## [TASK OBJECTIVE]
Beginning at the line containing "Run 'nmp test'" in the material below and ending at the line containing "learning Web Development</h3>", return each line exactly and add nothing.

## [INFORMATION SUPPLIED]

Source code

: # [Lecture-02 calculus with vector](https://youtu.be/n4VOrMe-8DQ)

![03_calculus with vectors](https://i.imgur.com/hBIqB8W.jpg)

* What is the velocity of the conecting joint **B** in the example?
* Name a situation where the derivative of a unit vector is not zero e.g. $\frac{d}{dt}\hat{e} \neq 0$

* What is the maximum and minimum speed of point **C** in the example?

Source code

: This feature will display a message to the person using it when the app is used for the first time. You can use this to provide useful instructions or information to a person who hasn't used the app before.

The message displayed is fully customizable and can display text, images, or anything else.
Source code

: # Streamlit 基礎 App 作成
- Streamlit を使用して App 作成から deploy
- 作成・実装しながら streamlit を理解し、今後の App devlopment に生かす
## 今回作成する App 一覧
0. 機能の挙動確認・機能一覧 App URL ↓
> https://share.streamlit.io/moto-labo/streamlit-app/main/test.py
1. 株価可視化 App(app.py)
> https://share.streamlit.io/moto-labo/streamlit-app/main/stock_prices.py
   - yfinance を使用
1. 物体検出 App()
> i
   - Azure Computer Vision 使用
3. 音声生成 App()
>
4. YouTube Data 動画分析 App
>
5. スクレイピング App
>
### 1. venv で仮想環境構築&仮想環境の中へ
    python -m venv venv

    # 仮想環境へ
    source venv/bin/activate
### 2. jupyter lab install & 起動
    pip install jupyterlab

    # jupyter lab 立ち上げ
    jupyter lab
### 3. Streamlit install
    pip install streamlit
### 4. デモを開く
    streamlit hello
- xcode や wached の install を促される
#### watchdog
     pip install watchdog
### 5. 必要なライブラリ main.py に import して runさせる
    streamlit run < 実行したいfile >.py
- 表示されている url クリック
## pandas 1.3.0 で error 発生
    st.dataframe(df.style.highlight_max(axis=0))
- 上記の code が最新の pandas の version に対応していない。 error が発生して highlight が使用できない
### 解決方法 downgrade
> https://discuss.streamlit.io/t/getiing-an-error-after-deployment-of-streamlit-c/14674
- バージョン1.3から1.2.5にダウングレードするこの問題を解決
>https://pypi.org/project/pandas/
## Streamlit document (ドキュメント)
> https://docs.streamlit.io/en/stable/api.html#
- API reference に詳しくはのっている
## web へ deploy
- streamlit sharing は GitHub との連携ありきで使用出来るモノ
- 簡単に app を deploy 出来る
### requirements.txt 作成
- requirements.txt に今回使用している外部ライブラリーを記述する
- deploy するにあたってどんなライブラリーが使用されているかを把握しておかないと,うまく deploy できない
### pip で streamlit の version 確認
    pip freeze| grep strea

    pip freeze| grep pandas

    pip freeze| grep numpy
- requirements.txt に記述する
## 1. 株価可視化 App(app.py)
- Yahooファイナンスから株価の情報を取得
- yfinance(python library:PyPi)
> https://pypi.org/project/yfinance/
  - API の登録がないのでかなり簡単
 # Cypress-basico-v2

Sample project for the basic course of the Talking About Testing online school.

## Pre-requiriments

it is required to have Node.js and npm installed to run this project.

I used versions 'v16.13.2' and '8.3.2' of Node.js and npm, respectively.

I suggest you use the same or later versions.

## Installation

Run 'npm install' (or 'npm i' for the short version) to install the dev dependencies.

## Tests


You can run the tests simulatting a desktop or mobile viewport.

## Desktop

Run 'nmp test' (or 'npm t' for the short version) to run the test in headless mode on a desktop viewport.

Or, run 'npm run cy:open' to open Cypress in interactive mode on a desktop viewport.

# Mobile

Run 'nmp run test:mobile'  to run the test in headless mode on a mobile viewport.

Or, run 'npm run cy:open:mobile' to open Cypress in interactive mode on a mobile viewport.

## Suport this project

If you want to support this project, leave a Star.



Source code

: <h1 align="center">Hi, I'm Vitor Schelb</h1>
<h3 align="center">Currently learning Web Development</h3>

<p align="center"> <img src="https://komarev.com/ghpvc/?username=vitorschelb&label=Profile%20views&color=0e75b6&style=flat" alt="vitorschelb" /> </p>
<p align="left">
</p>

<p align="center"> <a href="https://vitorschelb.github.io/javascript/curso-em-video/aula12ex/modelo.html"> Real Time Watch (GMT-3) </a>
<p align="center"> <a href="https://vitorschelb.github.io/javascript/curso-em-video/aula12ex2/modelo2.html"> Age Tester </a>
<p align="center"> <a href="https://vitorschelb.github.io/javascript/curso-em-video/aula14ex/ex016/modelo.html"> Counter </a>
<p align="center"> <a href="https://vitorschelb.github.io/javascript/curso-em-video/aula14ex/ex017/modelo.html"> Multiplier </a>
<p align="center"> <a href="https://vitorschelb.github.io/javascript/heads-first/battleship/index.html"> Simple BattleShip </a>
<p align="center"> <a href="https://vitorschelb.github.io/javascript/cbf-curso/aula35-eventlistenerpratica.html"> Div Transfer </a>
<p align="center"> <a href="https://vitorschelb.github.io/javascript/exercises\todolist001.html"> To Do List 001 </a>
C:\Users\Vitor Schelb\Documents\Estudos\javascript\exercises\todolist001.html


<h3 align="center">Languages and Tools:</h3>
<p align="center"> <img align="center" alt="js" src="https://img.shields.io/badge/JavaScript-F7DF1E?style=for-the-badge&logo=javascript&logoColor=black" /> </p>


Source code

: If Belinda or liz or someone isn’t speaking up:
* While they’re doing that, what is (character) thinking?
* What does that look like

## [TASK OUTPUT]
Run 'nmp test' (or 'npm t' for the short version) to run the test in headless mode on a desktop viewport.

Or, run 'npm run cy:open' to open Cypress in interactive mode on a desktop viewport.

# Mobile

Run 'nmp run test:mobile'  to run the test in headless mode on a mobile viewport.

Or, run 'npm run cy:open:mobile' to open Cypress in interactive mode on a mobile viewport.

## Suport this project

If you want to support this project, leave a Star.



Source code

: <h1 align="center">Hi, I'm Vitor Schelb</h1>
<h3 align="center">Currently learning Web Development</h3>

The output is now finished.